Rural incomes in Asia’s third-largest economy are set to increase after the best monsoon season in three years finally washed away the woes of many Indian farmers.
Good rains have raised farm output and pushed incomes higher, potentially increasing agricultural GDP by Rs1.49 lakh crore ($22 billion) in fiscal 2016-17, according to credit ratings agency Crisil. Agriculture contributed 16% to India’s GDP in 2014-2015, making it one of the largest components. In the second quarter of the 2016 fiscal, India’s agriculture GDP stood at Rs3.74 lakh crore ($56 billion.)

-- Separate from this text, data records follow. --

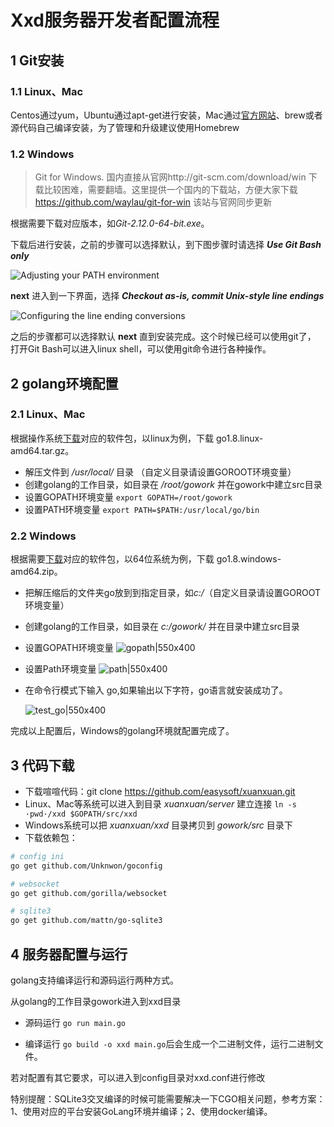 # Xxd服务器开发者配置流程
## 1 Git安装
### 1.1 Linux、Mac
Centos通过yum，Ubuntu通过apt-get进行安装，Mac通过[官方网站](https://git-scm.com/downloads)、brew或者源代码自己编译安装，为了管理和升级建议使用Homebrew

### 1.2 Windows
>Git for Windows. 国内直接从官网http://git-scm.com/download/win 下载比较困难，需要翻墙。这里提供一个国内的下载站，方便大家下载 https://github.com/waylau/git-for-win 该站与官网同步更新

根据需要下载对应版本，如*Git-2.12.0-64-bit.exe*。

下载后进行安装，之前的步骤可以选择默认，到下图步骤时请选择 ***Use Git Bash only***

![Adjusting your PATH environment](https://raw.githubusercontent.com/easysoft/xuanxuan/master/doc/img/xxd-developer/use-git-bash-onlg.jpg)

**next** 进入到一下界面，选择 ***Checkout as-is, commit Unix-style line endings***

![Configuring the line ending conversions](https://raw.githubusercontent.com/easysoft/xuanxuan/master/doc/img/xxd-developer/unix-style.jpg)

之后的步骤都可以选择默认 **next** 直到安装完成。这个时候已经可以使用git了， 打开Git Bash可以进入linux shell，可以使用git命令进行各种操作。

## 2 golang环境配置
### 2.1 Linux、Mac
根据操作系统[下载](http://www.golangtc.com/download)对应的软件包，以linux为例，下载 go1.8.linux-amd64.tar.gz。

* 解压文件到 */usr/local/* 目录 （自定义目录请设置GOROOT环境变量）
* 创建golang的工作目录，如目录在 */root/gowork* 并在gowork中建立src目录
* 设置GOPATH环境变量 `export GOPATH=/root/gowork`
* 设置PATH环境变量 `export PATH=$PATH:/usr/local/go/bin`

### 2.2 Windows
根据需要[下载](http://www.golangtc.com/download)对应的软件包，以64位系统为例，下载 go1.8.windows-amd64.zip。

* 把解压缩后的文件夹go放到到指定目录，如*c:/*（自定义目录请设置GOROOT环境变量）

* 创建golang的工作目录，如目录在 *c:/gowork/* 并在目录中建立src目录

* 设置GOPATH环境变量
   ![gopath|550x400](https://raw.githubusercontent.com/easysoft/xuanxuan/master/doc/img/xxd-developer/gopath.png)

* 设置Path环境变量
   ![path|550x400](https://raw.githubusercontent.com/easysoft/xuanxuan/master/doc/img/xxd-developer/path.png)

* 在命令行模式下输入 go,如果输出以下字符，go语言就安装成功了。

   ![test_go|550x400](https://raw.githubusercontent.com/easysoft/xuanxuan/master/doc/img/xxd-developer/test-go.png)

完成以上配置后，Windows的golang环境就配置完成了。

## 3 代码下载
* 下载喧喧代码：git clone https://github.com/easysoft/xuanxuan.git 
* Linux、Mac等系统可以进入到目录 *xuanxuan/server* 建立连接 `ln -s  ·pwd·/xxd $GOPATH/src/xxd`
* Windows系统可以把 *xuanxuan/xxd* 目录拷贝到 *gowork/src* 目录下
* 下载依赖包：
```bash
# config ini
go get github.com/Unknwon/goconfig

# websocket
go get github.com/gorilla/websocket

# sqlite3
go get github.com/mattn/go-sqlite3
```

## 4 服务器配置与运行
golang支持编译运行和源码运行两种方式。

从golang的工作目录gowork进入到xxd目录

* 源码运行 `go run main.go`

* 编译运行 `go build -o xxd main.go`后会生成一个二进制文件，运行二进制文件。

若对配置有其它要求，可以进入到config目录对xxd.conf进行修改

特别提醒：SQLite3交叉编译的时候可能需要解决一下CGO相关问题，参考方案：1、使用对应的平台安装GoLang环境并编译；2、使用docker编译。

“The distribution of monsoon this season has been the best in the last three years, with only a third of the districts seeing deficiency compared, with almost half in fiscal 2015 and 46% in 2014,” Crisil said in the report released on Oct. 02. Many of the districts with deficient rains are either not important agriculturally or are well-irrigated, the report said.
Indian farmers depend on monsoon rains for annual sowing—60% of the country’s total cropped area is rain-fed. While irrigation facilities do help when rainfall is low, they are often expensive and don’t always provide enough water.

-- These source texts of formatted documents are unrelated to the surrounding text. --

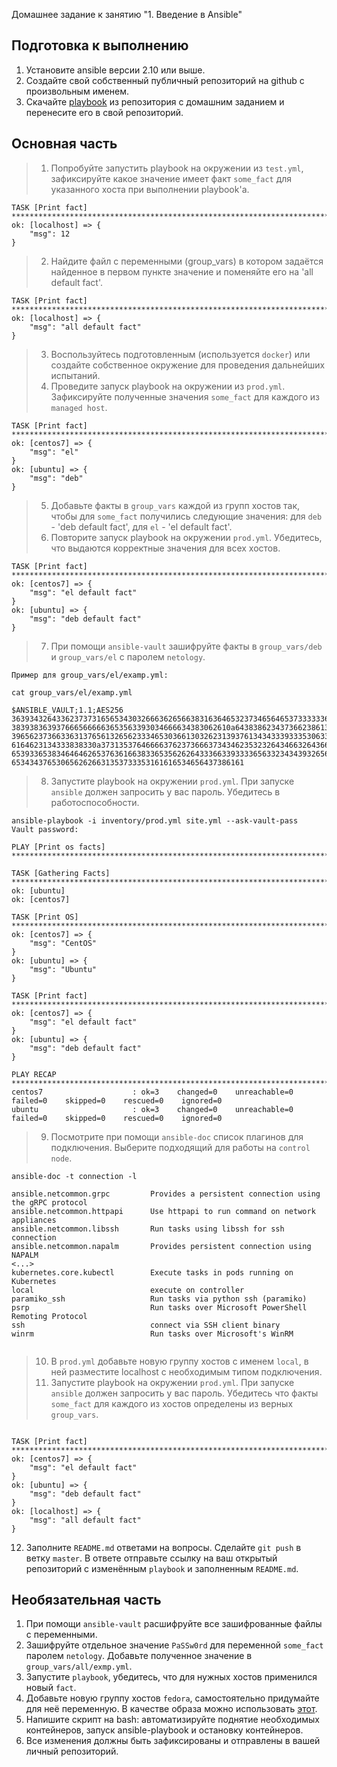  Домашнее задание к занятию "1. Введение в Ansible"

## Подготовка к выполнению
1. Установите ansible версии 2.10 или выше.
2. Создайте свой собственный публичный репозиторий на github с произвольным именем.
3. Скачайте [playbook](./playbook/) из репозитория с домашним заданием и перенесите его в свой репозиторий.

## Основная часть
> 1. Попробуйте запустить playbook на окружении из `test.yml`, зафиксируйте какое значение имеет факт `some_fact` для указанного хоста при выполнении playbook'a.

```text
TASK [Print fact] ******************************************************************************************************
ok: [localhost] => {
    "msg": 12
}
```
>2. Найдите файл с переменными (group_vars) в котором задаётся найденное в первом пункте значение и поменяйте его на 'all default fact'.

```text
TASK [Print fact] ******************************************************************************************************
ok: [localhost] => {
    "msg": "all default fact"
}
```
>3. Воспользуйтесь подготовленным (используется `docker`) или создайте собственное окружение для проведения дальнейших испытаний.
>4. Проведите запуск playbook на окружении из `prod.yml`. Зафиксируйте полученные значения `some_fact` для каждого из `managed host`.

```text
TASK [Print fact] ******************************************************************************************************
ok: [centos7] => {
    "msg": "el"
}
ok: [ubuntu] => {
    "msg": "deb"
}
```

>5. Добавьте факты в `group_vars` каждой из групп хостов так, чтобы для `some_fact` получились следующие значения: для `deb` - 'deb default fact', для `el` - 'el default fact'.
>6. Повторите запуск playbook на окружении `prod.yml`. Убедитесь, что выдаются корректные значения для всех хостов.

```text
TASK [Print fact] ***********************************************************************************************************************************************************************************************
ok: [centos7] => {
    "msg": "el default fact"
}
ok: [ubuntu] => {
    "msg": "deb default fact"
}
```
>7. При помощи `ansible-vault` зашифруйте факты в `group_vars/deb` и `group_vars/el` с паролем `netology`.

```text
Пример для group_vars/el/examp.yml:

cat group_vars/el/examp.yml

$ANSIBLE_VAULT;1.1;AES256
36393432643362373731656534303266636265663831636465323734656465373333336665343735
3839383639376665666663653563393034666634383062610a643838623437366238613437326464
39656237366336313765613265623334653036613032623139376134343339333530633561643264
6164623134333838330a373135376466663762373666373434623532326434663264366434333662
65393365383464646265376361663833653562626433366339333365633234343932656365306238
6534343765306562626631353733353161616534656437386161
```

>8. Запустите playbook на окружении `prod.yml`. При запуске `ansible` должен запросить у вас пароль. Убедитесь в работоспособности.

```text
ansible-playbook -i inventory/prod.yml site.yml --ask-vault-pass
Vault password:

PLAY [Print os facts] *******************************************************************************************************************************************************************************************

TASK [Gathering Facts] ******************************************************************************************************************************************************************************************
ok: [ubuntu]
ok: [centos7]

TASK [Print OS] *************************************************************************************************************************************************************************************************
ok: [centos7] => {
    "msg": "CentOS"
}
ok: [ubuntu] => {
    "msg": "Ubuntu"
}

TASK [Print fact] ***********************************************************************************************************************************************************************************************
ok: [centos7] => {
    "msg": "el default fact"
}
ok: [ubuntu] => {
    "msg": "deb default fact"
}

PLAY RECAP ******************************************************************************************************************************************************************************************************
centos7                    : ok=3    changed=0    unreachable=0    failed=0    skipped=0    rescued=0    ignored=0
ubuntu                     : ok=3    changed=0    unreachable=0    failed=0    skipped=0    rescued=0    ignored=0
```

>9. Посмотрите при помощи `ansible-doc` список плагинов для подключения. Выберите подходящий для работы на `control node`.

```text
ansible-doc -t connection -l

ansible.netcommon.grpc         Provides a persistent connection using the gRPC protocol
ansible.netcommon.httpapi      Use httpapi to run command on network appliances
ansible.netcommon.libssh       Run tasks using libssh for ssh connection
ansible.netcommon.napalm       Provides persistent connection using NAPALM
<...>
kubernetes.core.kubectl        Execute tasks in pods running on Kubernetes
local                          execute on controller
paramiko_ssh                   Run tasks via python ssh (paramiko)
psrp                           Run tasks over Microsoft PowerShell Remoting Protocol
ssh                            connect via SSH client binary
winrm                          Run tasks over Microsoft's WinRM


```

>10. В `prod.yml` добавьте новую группу хостов с именем  `local`, в ней разместите localhost с необходимым типом подключения.
>11. Запустите playbook на окружении `prod.yml`. При запуске `ansible` должен запросить у вас пароль. Убедитесь что факты `some_fact` для каждого из хостов определены из верных `group_vars`.
```text

TASK [Print fact] ***********************************************************************************************************************************************************************************************
ok: [centos7] => {
    "msg": "el default fact"
}
ok: [ubuntu] => {
    "msg": "deb default fact"
}
ok: [localhost] => {
    "msg": "all default fact"
}

```

12. Заполните `README.md` ответами на вопросы. Сделайте `git push` в ветку `master`. В ответе отправьте ссылку на ваш открытый репозиторий с изменённым `playbook` и заполненным `README.md`.

## Необязательная часть

1. При помощи `ansible-vault` расшифруйте все зашифрованные файлы с переменными.
2. Зашифруйте отдельное значение `PaSSw0rd` для переменной `some_fact` паролем `netology`. Добавьте полученное значение в `group_vars/all/exmp.yml`.
3. Запустите `playbook`, убедитесь, что для нужных хостов применился новый `fact`.
4. Добавьте новую группу хостов `fedora`, самостоятельно придумайте для неё переменную. В качестве образа можно использовать [этот](https://hub.docker.com/r/pycontribs/fedora).
5. Напишите скрипт на bash: автоматизируйте поднятие необходимых контейнеров, запуск ansible-playbook и остановку контейнеров.
6. Все изменения должны быть зафиксированы и отправлены в вашей личный репозиторий.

But failed monsoons in the past few years have left several parts of the country drought-hit, shrinking output and income, and consequently demand, too. After all, up to 70% of Indians live in rural areas; of this, over 58% depend on agriculture as their primary source of income. Private consumption—a key driver of India’s GDP—has been weak in rural areas because of droughts. Rural markets account for 54% of the country’s total private consumption, according to Crisil.
Crisil estimates that total Indian private consumption will inch above 8% in fiscal 2017 compared to 7.4% in 2016. This rise will be driven by the rural push, along with thriving urban demand fuelled by low inflation and interest rates.
“The indicators (in rural areas) reveal green shoots and the recovery is likely to gain strength in the coming months. Therefore, we believe the recovery in consumption will be two-legged this time around,” the report said.
Weak consumer demand in rural areas also took a toll on most fast-moving consumer goods firms. For instance, in July, Hindustan Unilever reported a 4% quarterly growth in volumes, compared to 6% a year ago, because of the rural slowdown.
Now, with the rain gods having blessed the hinterland, the dark clouds of slow growth are finally set to dissipate.